Cloud basics 101: High Availability

Understanding basic cloud architecture concepts for resilient systems

Abderrahmane Smimite
3 min readOct 31, 2018
Credits: (picture is not mine, I’ve lost track of the original author)

Understand High Availability (HA) concepts

This is an extract of my series on Cloud basics. This set of slides explains some general concepts on how to build resilience and ensure high availability for your cloud applications.

Keep in mind that I am presenting this content for non-tech-savvy, so there might be some debatable inaccuracies :)

This post is part of my lightning talks and describes how we manage HA design as well as a quick overview of Kubernetes.

Everything fails, all the time. Werner Vogels, CTO, amazon.com

Summary

My ten steps to design highly available systems:

Business drives HA requirements

Define your SLA (Service Level Agreement) and how many nines you actually need. Everything else will depend on it (provider, regions, availability zones, multi-provider, etc.) Here’s one simple calculator : https://uptime.is to much the nines to the actual tolerable downtime (one Nine, which is 90% is equivalent to a maximum downtime of 36,5 days per year where five nines, 99,999% is equivalent to 5,25 min)

One advice: don’t over-do it, at least not at the begining. You’ll always have room for improvment.

Define your objectives and resources

Based on the previous items, you need to identify your Recovery Time Objective (RTO) ( → How quickly must the system recover) and theRecovery Point Objective (RPO) ( → How much data can you afford to lose); accordingly, how much money/time can you invest to meet these objectives.
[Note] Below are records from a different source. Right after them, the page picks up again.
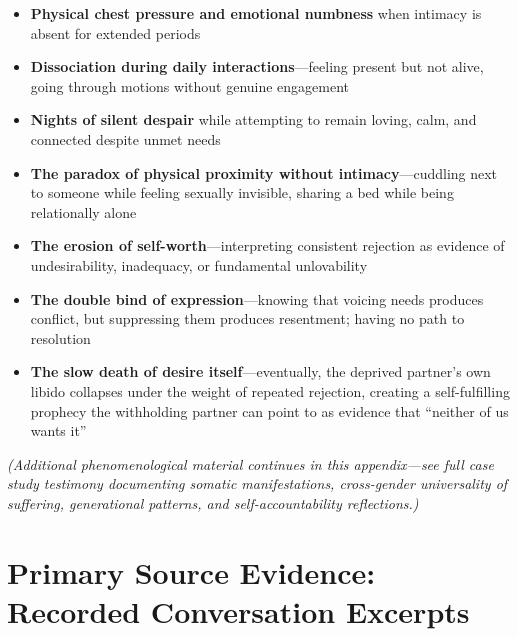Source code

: \documentclass[12pt, letterpaper]{article}
\begin{document}
\begin{itemize}
    \item \textbf{Physical chest pressure and emotional numbness} when intimacy is absent for extended periods
    
    \item \textbf{Dissociation during daily interactions}---feeling present but not alive, going through motions without genuine engagement
    
    \item \textbf{Nights of silent despair} while attempting to remain loving, calm, and connected despite unmet needs
    
    \item \textbf{The paradox of physical proximity without intimacy}---cuddling next to someone while feeling sexually invisible, sharing a bed while being relationally alone
    
    \item \textbf{The erosion of self-worth}---interpreting consistent rejection as evidence of undesirability, inadequacy, or fundamental unlovability
    
    \item \textbf{The double bind of expression}---knowing that voicing needs produces conflict, but suppressing them produces resentment; having no path to resolution
    
    \item \textbf{The slow death of desire itself}---eventually, the deprived partner's own libido collapses under the weight of repeated rejection, creating a self-fulfilling prophecy the withholding partner can point to as evidence that ``neither of us wants it''
\end{itemize}

\textit{(Additional phenomenological material continues in this appendix---see full case study testimony documenting somatic manifestations, cross-gender universality of suffering, generational patterns, and self-accountability reflections.)}

\vspace{1.5em}

\section{Primary Source Evidence: Recorded Conversation Excerpts}
\end{document}
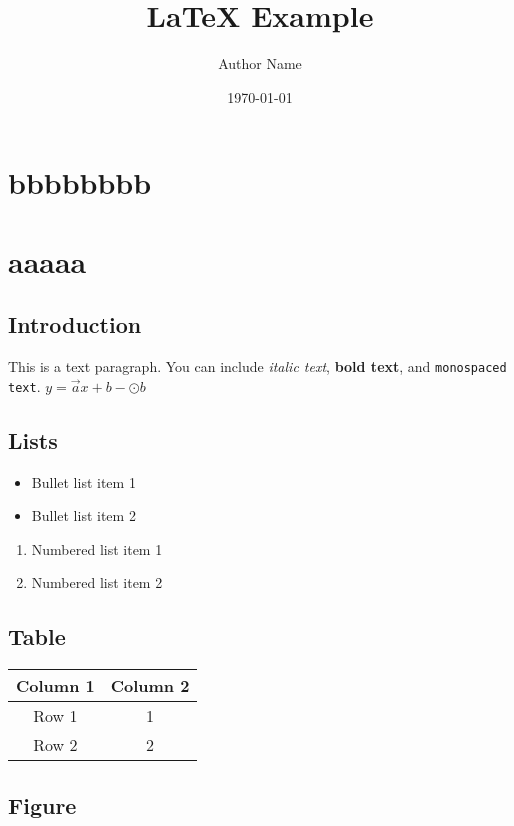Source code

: \documentclass{article}
\title{LaTeX Example}
\author{Author Name}
\date{\today}
\begin{document}
\maketitle

\chapter{bbbbbbbb}

\chapter*{aaaaa}
\section{Introduction}

This is a text paragraph. You can include \textit{italic text}, \textbf{bold text}, and \texttt{monospaced text}. $y = \vec a x + b - \odot b$

\section{Lists}

\begin{itemize}
    \item Bullet list item 1
    \item Bullet list item 2
\end{itemize}

\begin{enumerate}
    \item Numbered list item 1
    \item Numbered list item 2
\end{enumerate}

\section{Table}

\begin{tabular}{|c|c|}
    \hline
    Column 1 & Column 2 \\
    \hline
    Row 1 & 1 \\
    Row 2 & 2 \\
    \hline
\end{tabular}

\section{Figure}
\end{document}
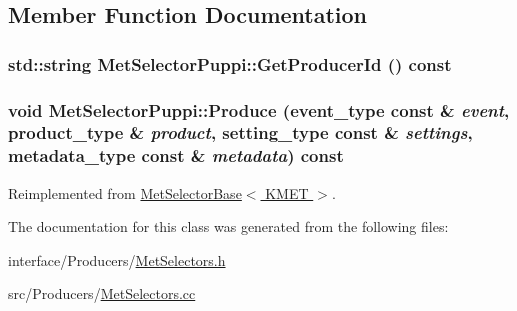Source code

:\subsection{Member Function Documentation}
\hypertarget{classMetSelectorPuppi_a3cd83a59f2fd82c5053e46ab1901bcee}{
\subsubsection[{GetProducerId}]{\setlength{\rightskip}{0pt plus 5cm}std::string MetSelectorPuppi::GetProducerId () const}}
\label{classMetSelectorPuppi_a3cd83a59f2fd82c5053e46ab1901bcee}
\hypertarget{classMetSelectorPuppi_a8271850e0ac5dfdfe20e403947f87c3d}{
\subsubsection[{Produce}]{\setlength{\rightskip}{0pt plus 5cm}void MetSelectorPuppi::Produce (event\_\-type const \& {\em event}, \/  product\_\-type \& {\em product}, \/  setting\_\-type const \& {\em settings}, \/  metadata\_\-type const \& {\em metadata}) const}}
\label{classMetSelectorPuppi_a8271850e0ac5dfdfe20e403947f87c3d}


Reimplemented from \hyperlink{classMetSelectorBase_a61da28f5d705a0e0a620879c7bf6a61c}{MetSelectorBase$<$ KMET $>$}.

The documentation for this class was generated from the following files:\begin{DoxyCompactItemize}
\item 
interface/Producers/\hyperlink{MetSelectors_8h}{MetSelectors.h}\item 
src/Producers/\hyperlink{MetSelectors_8cc}{MetSelectors.cc}\end{DoxyCompactItemize}
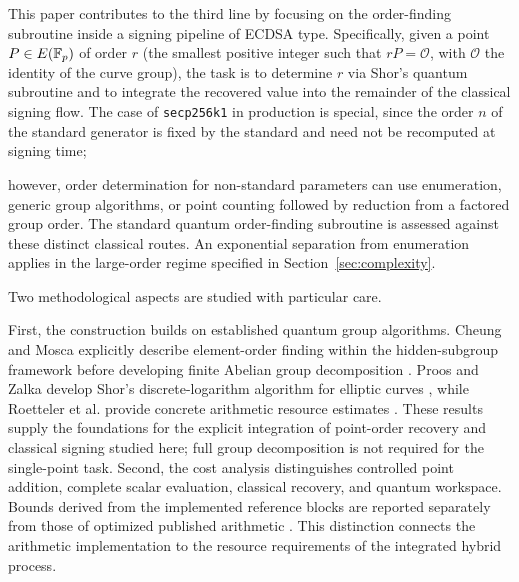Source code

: This paper contributes to the third line by focusing on the order-finding subroutine inside a signing pipeline of ECDSA type. Specifically, given a point $P \in E(\Fp)$ of order $r$ (the smallest positive integer such that $rP = \mathcal{O}$, with $\mathcal{O}$ the identity of the curve group), the task is to determine $r$ via Shor's quantum subroutine and to integrate the recovered value into the remainder of the classical signing flow. The case of \texttt{secp256k1} in production is special, since the order $n$ of the standard generator is fixed by the standard \cite{SEC2_2010} and need not be recomputed at signing time; \begin{revision} however, order determination for non-standard parameters can use enumeration, generic group algorithms, or point counting followed by reduction from a factored group order. 
The standard quantum order-finding subroutine \cite{Shor1997,Kitaev1995,NielsenChuang2010} is assessed against these distinct classical routes. An exponential separation from enumeration applies in the large-order regime specified in Section~\ref{sec:complexity}.
\end{revision} 

Two methodological aspects are studied with particular care. \begin{revision} First, the construction builds on established quantum group algorithms. Cheung and Mosca explicitly describe element-order finding within the hidden-subgroup framework before developing finite Abelian group decomposition \cite{CheungMosca2001}. Proos and Zalka develop Shor's discrete-logarithm algorithm for elliptic curves \cite{ProosZalka2003}, while Roetteler et al. provide concrete arithmetic resource estimates \cite{Roetteler2017}. These results supply the foundations for the explicit integration of point-order recovery and classical signing studied here; full group decomposition is not required for the single-point task. Second, the cost analysis distinguishes controlled point addition, complete scalar evaluation, classical recovery, and quantum workspace. Bounds derived from the implemented reference blocks are reported separately from those of optimized published arithmetic \cite{Roetteler2017,Haner2020}. This distinction connects the arithmetic implementation to the resource requirements of the integrated hybrid process. \end{revision}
Keep-it-simple strategy : less layers, more resilience

Complex systems tend to:

  • make it harder for people to understand, manage and troubleshoot
  • increase the risk of failures
  • could make the fault recovery more difficult and in some cases more risky

→ Less is more

Understand your application and environment

Consider deployment constraints during the first design stages and keep improving progressively (DevOps). Among the things that you need to keep in mind is built-in fault tolerance, your system scalability, are your services stateful or stateless and define the overall recoverability approach. Implement redundancy when possible in order to prevent single failure from bringing down the entire system. My golden Rule is:

“Assume everything fails, and design backwards”
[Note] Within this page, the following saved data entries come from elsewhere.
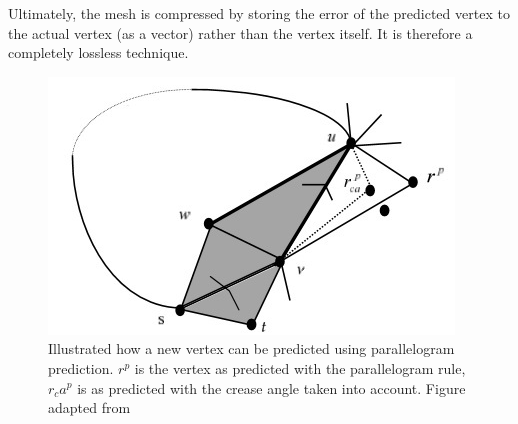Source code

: Ultimately, the mesh is compressed by storing the error of the predicted vertex to the actual vertex (as a vector) rather than the vertex itself. 
It is therefore a completely lossless technique.

\begin{figure}[h!]
    \centering
    \includegraphics[scale=0.8]{figs/related_work/parallelogram_rule.jpg}
    \caption{Illustrated how a new vertex can be predicted using parallelogram prediction. \(r^p\) is the vertex as predicted with the parallelogram rule, \(r_ca^p \) is as predicted with the crease angle taken into account. Figure adapted from \citet{gotsman-touma-gi98}}
    \label{fig:parallelogram}
\end{figure}







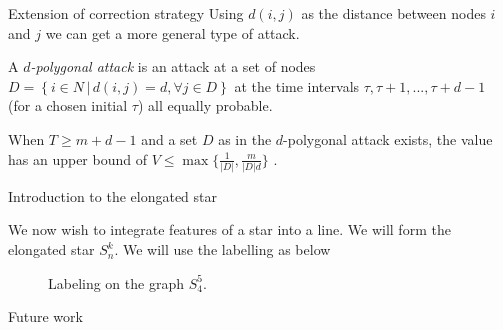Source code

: \documentclass[11pt]{beamer}
\newcommand{\set}[2]{\left\{ #1 \, | \, #2 \right\}}
\begin{document}
\begin{frame}{Extension of correction strategy}
Using $d(i,j)$ as the distance between nodes $i$ and $j$ we can get a more general type of attack.

\begin{definition}
A \textit{$d$-polygonal attack} is an attack at a set of nodes $D= \set{i \in N}{ d(i,j)=d , \forall j \in D}$ at the time intervals $\tau,\tau+1,...,\tau+d-1$ (for a chosen initial $\tau$) all equally probable.
\end{definition}

\begin{lemma}
When $T \geq m+d-1$ and a set $D$ as in the $d$-polygonal attack exists, the value has an upper bound of $V \leq \max \{ \frac{1}{|D|} , \frac{m}{|D|d} \}$ .
\end{lemma}

\end{frame}

\hypertarget{Introduction to the elongated star}{}
\begin{frame}{Introduction to the elongated star}


We now wish to integrate features of a star into a line.
We will form the elongated star $S_{n}^{k}$. We will use the labelling as below

\begin{figure}
\begin{center}
\end{center}
\caption{Labeling on the graph $S_{4}^5$.}
\end{figure}

\end{frame}

\hypertarget{Future work}{}
\begin{frame}{Future work}

\end{frame}
\end{document}
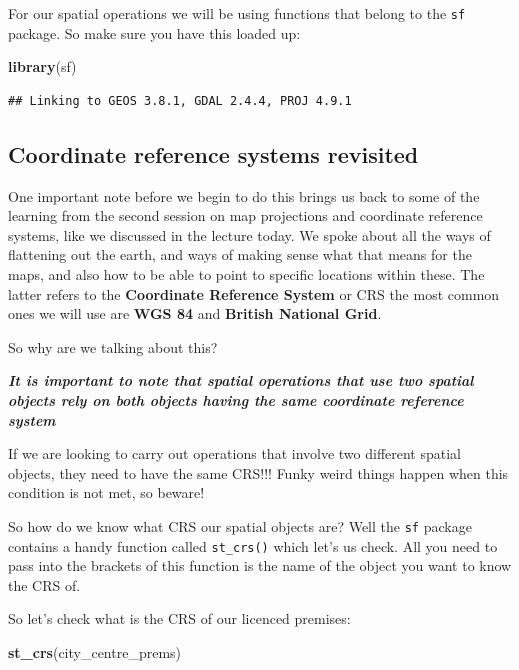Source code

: \documentclass[]{book}
\newenvironment{Shaded}{\begin{snugshade}}{\end{snugshade}}
\newcommand{\KeywordTok}[1]{\textcolor[rgb]{0.13,0.29,0.53}{\textbf{#1}}}
\newcommand{\NormalTok}[1]{#1}
\begin{document}
For our spatial operations we will be using functions that belong to the \texttt{sf} package. So make sure you have this loaded up:

\begin{Shaded}
\begin{Highlighting}[]
\KeywordTok{library}\NormalTok{(sf)}
\end{Highlighting}
\end{Shaded}

\begin{verbatim}
## Linking to GEOS 3.8.1, GDAL 2.4.4, PROJ 4.9.1
\end{verbatim}

\hypertarget{coordinate-reference-systems-revisited}{%
\subsection{Coordinate reference systems revisited}\label{coordinate-reference-systems-revisited}}

One important note before we begin to do this brings us back to some of the learning from the second session on map projections and coordinate reference systems, like we discussed in the lecture today. We spoke about all the ways of flattening out the earth, and ways of making sense what that means for the maps, and also how to be able to point to specific locations within these. The latter refers to the \textbf{Coordinate Reference System} or CRS the most common ones we will use are \textbf{WGS 84} and \textbf{British National Grid}.

So why are we talking about this?

\textbf{\emph{It is important to note that spatial operations that use two spatial objects rely on both objects having the same coordinate reference system}}

If we are looking to carry out operations that involve two different spatial objects, they need to have the same CRS!!! Funky weird things happen when this condition is not met, so beware!

So how do we know what CRS our spatial objects are? Well the \texttt{sf} package contains a handy function called \texttt{st\_crs()} which let's us check. All you need to pass into the brackets of this function is the name of the object you want to know the CRS of.

So let's check what is the CRS of our licenced premises:

\begin{Shaded}
\begin{Highlighting}[]
\KeywordTok{st_crs}\NormalTok{(city_centre_prems)}
\end{Highlighting}
\end{Shaded}
\end{document}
Keep a close look at the state of the art (including providers capabilities)

Understand design patterns, clustering, Replication, containerization/ virtualization, orchestration, etc. maybe you need multi-cloud, maybe you don’t. Get a good understand of the cloud providers capabilities and cross them with your applications requirements.

Know when to use managed services

Do not reinvent the wheel and keep your effort to your actual business value, unless there is really a good reason to do otherwise. One basic case is database as a service.

Build resilience instead of strength

your system will fail, eventually and you will miss someting, as I did for the ‘t’. Think about how you system can self heal and recover rather than tightening everything.

Keep up with technical updates and team training

Cloud technologies are changing and evolving and this is the fun part of it. Stay tuned for updates on providers services, 3rd party tool, communities such as the CNCF and keep up with the training (and hands-on).

Define your just-enough process

Whenever I talk about this point, I picture this episode for the IT Crowd where there is Fire but Moss is sending an email because it’s the process 😉

Keep challenging your design

Cloud technology is evolving like crazy so keep reviewing your design to see how to optimize its cost and performance.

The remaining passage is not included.